*Exercise objective*.
A complete, word-for-word restatement of the entries is needed.

*Saved data entries*.
━━━━━━

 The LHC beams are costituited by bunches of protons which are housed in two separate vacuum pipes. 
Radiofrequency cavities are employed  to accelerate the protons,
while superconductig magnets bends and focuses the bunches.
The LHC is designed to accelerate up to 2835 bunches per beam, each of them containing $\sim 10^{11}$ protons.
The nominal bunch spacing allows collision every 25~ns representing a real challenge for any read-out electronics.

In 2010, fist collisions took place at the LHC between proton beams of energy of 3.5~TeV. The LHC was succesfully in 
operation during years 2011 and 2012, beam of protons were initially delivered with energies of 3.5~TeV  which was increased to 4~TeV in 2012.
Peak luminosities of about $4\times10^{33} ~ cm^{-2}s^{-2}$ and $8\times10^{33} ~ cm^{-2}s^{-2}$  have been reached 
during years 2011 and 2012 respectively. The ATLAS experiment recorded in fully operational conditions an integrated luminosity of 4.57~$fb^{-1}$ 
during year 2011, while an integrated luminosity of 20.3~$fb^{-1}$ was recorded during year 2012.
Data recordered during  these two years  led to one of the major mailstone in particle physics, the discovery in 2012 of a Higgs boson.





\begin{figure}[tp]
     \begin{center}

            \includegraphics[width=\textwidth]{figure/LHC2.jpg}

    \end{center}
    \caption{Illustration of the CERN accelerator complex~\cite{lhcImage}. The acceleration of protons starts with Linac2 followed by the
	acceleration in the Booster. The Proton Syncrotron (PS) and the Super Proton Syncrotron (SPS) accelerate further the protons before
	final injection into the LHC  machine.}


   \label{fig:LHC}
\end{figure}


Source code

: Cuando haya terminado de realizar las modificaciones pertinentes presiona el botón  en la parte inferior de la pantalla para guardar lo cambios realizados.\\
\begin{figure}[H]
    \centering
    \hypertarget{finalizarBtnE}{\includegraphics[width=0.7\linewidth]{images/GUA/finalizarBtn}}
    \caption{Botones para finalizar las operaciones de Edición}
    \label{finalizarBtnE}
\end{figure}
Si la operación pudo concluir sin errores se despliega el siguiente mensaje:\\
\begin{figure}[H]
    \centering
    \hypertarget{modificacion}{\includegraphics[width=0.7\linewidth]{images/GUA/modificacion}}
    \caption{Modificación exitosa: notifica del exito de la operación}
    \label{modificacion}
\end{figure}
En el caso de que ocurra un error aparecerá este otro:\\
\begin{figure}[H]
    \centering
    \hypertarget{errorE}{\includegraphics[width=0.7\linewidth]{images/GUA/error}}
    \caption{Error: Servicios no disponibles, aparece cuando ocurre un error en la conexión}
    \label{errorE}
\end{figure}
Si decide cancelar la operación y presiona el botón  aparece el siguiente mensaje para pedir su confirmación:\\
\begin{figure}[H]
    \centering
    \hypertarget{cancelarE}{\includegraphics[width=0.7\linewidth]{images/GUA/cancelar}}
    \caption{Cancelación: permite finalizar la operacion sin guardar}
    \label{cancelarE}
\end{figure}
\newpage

━━━━━━

*Exercise result*.
 The LHC beams are costituited by bunches of protons which are housed in two separate vacuum pipes. 
Radiofrequency cavities are employed  to accelerate the protons,
while superconductig magnets bends and focuses the bunches.
The LHC is designed to accelerate up to 2835 bunches per beam, each of them containing $\sim 10^{11}$ protons.
The nominal bunch spacing allows collision every 25~ns representing a real challenge for any read-out electronics.

In 2010, fist collisions took place at the LHC between proton beams of energy of 3.5~TeV. The LHC was succesfully in 
operation during years 2011 and 2012, beam of protons were initially delivered with energies of 3.5~TeV  which was increased to 4~TeV in 2012.
Peak luminosities of about $4\times10^{33} ~ cm^{-2}s^{-2}$ and $8\times10^{33} ~ cm^{-2}s^{-2}$  have been reached 
during years 2011 and 2012 respectively. The ATLAS experiment recorded in fully operational conditions an integrated luminosity of 4.57~$fb^{-1}$ 
during year 2011, while an integrated luminosity of 20.3~$fb^{-1}$ was recorded during year 2012.
Data recordered during  these two years  led to one of the major mailstone in particle physics, the discovery in 2012 of a Higgs boson.





\begin{figure}[tp]
     \begin{center}

            \includegraphics[width=\textwidth]{figure/LHC2.jpg}

    \end{center}
    \caption{Illustration of the CERN accelerator complex~\cite{lhcImage}. The acceleration of protons starts with Linac2 followed by the
	acceleration in the Booster. The Proton Syncrotron (PS) and the Super Proton Syncrotron (SPS) accelerate further the protons before
	final injection into the LHC  machine.}


   \label{fig:LHC}
\end{figure}


Source code

: Cuando haya terminado de realizar las modificaciones pertinentes presiona el botón  en la parte inferior de la pantalla para guardar lo cambios realizados.\\
\begin{figure}[H]
    \centering
    \hypertarget{finalizarBtnE}{\includegraphics[width=0.7\linewidth]{images/GUA/finalizarBtn}}
    \caption{Botones para finalizar las operaciones de Edición}
    \label{finalizarBtnE}
\end{figure}
Si la operación pudo concluir sin errores se despliega el siguiente mensaje:\\
\begin{figure}[H]
    \centering
    \hypertarget{modificacion}{\includegraphics[width=0.7\linewidth]{images/GUA/modificacion}}
    \caption{Modificación exitosa: notifica del exito de la operación}
    \label{modificacion}
\end{figure}
En el caso de que ocurra un error aparecerá este otro:\\
\begin{figure}[H]
    \centering
    \hypertarget{errorE}{\includegraphics[width=0.7\linewidth]{images/GUA/error}}
    \caption{Error: Servicios no disponibles, aparece cuando ocurre un error en la conexión}
    \label{errorE}
\end{figure}
Si decide cancelar la operación y presiona el botón  aparece el siguiente mensaje para pedir su confirmación:\\
\begin{figure}[H]
    \centering
    \hypertarget{cancelarE}{\includegraphics[width=0.7\linewidth]{images/GUA/cancelar}}
    \caption{Cancelación: permite finalizar la operacion sin guardar}
    \label{cancelarE}
\end{figure}
\newpage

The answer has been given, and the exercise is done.